**Exercise brief:**
Search the entries for the word "false". Copy each line in which it is found.

**Given information:**
- - - - -

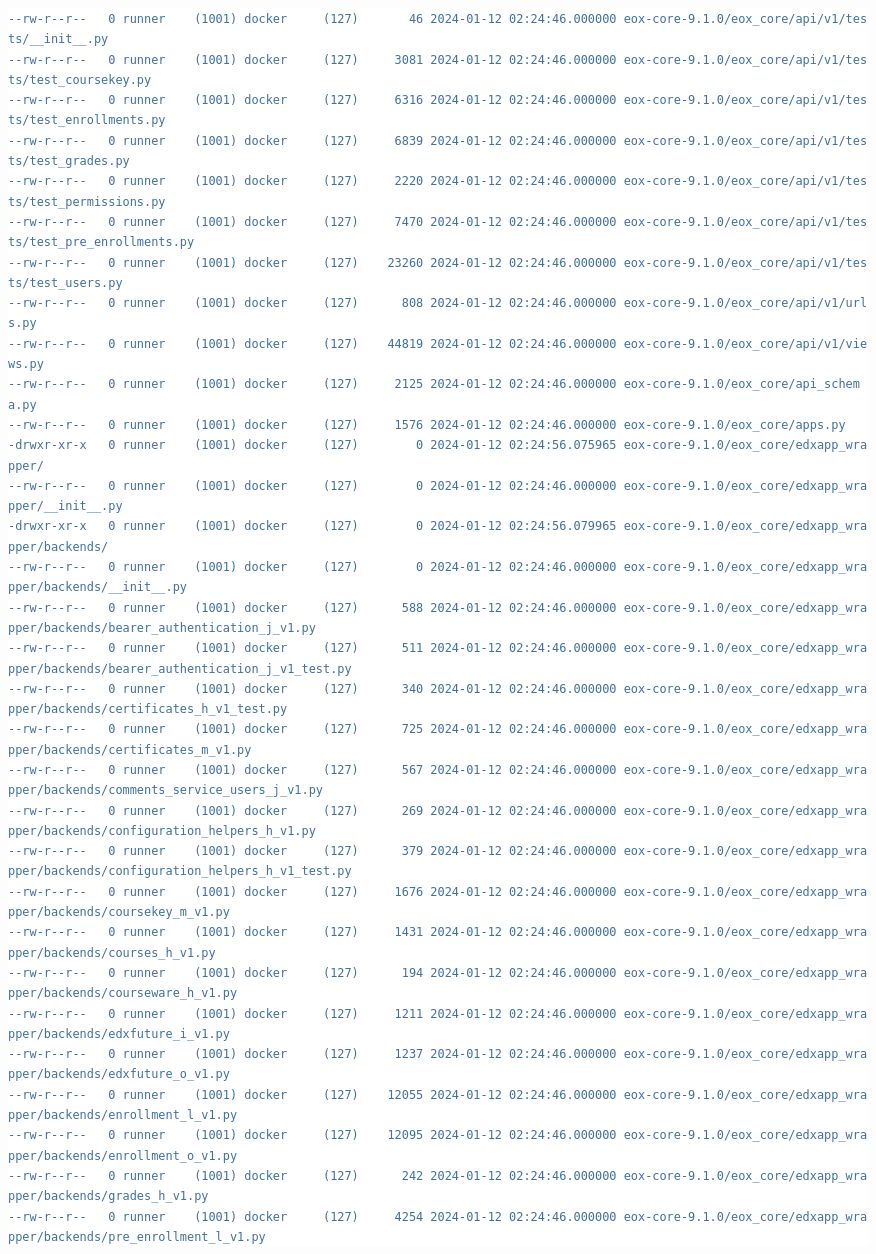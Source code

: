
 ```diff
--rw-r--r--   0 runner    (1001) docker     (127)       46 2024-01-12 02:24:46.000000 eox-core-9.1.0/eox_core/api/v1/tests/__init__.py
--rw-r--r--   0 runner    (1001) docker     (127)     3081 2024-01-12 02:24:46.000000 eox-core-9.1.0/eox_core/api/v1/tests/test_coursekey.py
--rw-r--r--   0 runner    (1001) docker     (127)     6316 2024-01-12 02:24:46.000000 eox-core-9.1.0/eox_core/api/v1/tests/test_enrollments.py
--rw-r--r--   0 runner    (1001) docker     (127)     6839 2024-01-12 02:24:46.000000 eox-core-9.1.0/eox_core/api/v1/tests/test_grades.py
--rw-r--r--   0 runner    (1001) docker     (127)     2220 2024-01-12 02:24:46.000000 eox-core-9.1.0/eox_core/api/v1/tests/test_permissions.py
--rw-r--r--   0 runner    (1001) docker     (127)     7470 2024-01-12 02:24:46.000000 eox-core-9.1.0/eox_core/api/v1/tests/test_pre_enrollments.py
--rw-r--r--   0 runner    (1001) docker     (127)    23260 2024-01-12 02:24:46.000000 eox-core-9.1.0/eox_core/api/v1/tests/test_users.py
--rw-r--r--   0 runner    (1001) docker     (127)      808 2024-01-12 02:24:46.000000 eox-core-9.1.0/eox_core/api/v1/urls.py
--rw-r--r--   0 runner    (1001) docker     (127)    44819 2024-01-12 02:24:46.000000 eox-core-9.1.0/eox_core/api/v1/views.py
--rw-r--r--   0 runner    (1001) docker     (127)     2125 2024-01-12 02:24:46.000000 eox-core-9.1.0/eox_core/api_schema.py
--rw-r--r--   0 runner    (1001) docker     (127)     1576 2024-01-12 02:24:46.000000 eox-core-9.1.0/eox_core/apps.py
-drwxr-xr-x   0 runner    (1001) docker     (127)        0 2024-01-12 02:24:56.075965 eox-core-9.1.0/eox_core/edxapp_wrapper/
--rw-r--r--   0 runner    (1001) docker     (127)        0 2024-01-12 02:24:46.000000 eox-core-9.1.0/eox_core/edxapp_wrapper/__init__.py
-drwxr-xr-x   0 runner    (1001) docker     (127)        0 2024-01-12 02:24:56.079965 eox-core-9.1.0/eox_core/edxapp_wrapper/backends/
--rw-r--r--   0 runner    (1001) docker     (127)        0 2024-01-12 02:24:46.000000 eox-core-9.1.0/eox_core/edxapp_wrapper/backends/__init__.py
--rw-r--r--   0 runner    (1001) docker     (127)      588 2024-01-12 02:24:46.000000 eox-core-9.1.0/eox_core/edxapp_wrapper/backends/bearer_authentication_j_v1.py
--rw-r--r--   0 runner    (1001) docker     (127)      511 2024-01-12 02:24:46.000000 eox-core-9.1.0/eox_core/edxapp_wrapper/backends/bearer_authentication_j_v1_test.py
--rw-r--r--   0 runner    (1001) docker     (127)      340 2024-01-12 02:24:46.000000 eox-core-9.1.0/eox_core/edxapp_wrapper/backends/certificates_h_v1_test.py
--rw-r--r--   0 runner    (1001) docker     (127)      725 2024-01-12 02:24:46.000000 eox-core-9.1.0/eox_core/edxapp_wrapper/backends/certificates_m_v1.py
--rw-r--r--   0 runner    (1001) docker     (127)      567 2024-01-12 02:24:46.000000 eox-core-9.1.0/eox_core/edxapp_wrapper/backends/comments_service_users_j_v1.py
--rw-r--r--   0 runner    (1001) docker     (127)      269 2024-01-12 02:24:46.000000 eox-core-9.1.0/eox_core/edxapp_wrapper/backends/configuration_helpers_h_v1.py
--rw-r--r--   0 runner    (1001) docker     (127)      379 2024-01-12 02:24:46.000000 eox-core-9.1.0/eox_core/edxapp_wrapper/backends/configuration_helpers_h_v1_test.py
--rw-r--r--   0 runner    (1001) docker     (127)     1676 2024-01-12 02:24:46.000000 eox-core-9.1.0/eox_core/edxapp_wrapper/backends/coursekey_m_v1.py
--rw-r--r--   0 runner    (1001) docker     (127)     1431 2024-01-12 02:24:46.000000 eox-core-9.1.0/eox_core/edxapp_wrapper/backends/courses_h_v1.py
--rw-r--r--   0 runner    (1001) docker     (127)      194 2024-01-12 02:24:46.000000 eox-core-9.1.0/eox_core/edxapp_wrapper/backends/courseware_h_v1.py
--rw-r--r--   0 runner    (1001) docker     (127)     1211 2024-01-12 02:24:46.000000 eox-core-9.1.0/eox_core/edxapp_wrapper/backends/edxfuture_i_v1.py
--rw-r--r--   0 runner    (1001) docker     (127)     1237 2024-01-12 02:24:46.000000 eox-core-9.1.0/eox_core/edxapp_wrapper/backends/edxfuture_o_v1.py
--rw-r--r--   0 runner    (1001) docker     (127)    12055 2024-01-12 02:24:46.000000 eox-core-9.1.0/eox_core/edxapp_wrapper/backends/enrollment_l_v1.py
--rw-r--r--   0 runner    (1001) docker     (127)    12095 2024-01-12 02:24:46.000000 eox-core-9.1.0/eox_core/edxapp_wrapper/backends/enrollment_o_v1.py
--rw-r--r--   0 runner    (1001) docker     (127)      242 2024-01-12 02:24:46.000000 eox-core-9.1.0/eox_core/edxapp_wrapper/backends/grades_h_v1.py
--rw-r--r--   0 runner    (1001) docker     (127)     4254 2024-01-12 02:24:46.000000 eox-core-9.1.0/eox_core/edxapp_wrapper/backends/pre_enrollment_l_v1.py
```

- - - - -

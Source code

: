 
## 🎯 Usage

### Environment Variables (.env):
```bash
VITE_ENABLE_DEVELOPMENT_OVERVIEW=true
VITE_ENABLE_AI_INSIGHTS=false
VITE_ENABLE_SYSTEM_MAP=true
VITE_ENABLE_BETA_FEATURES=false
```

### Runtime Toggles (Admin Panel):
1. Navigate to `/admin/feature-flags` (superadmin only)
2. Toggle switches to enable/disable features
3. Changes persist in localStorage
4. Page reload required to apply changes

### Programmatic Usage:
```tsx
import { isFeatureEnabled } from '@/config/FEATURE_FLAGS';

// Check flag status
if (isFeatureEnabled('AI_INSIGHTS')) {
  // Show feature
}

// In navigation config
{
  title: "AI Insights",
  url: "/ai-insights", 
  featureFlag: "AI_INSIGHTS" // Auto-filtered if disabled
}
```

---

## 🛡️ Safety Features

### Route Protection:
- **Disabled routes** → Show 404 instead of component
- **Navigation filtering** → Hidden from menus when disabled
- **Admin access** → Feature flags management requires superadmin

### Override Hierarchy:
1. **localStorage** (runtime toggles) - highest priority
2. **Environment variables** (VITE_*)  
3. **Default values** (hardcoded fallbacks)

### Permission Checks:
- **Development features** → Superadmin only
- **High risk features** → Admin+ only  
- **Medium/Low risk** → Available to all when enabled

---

- - - - -

**Result of this exercise:**
VITE_ENABLE_AI_INSIGHTS=false
VITE_ENABLE_BETA_FEATURES=false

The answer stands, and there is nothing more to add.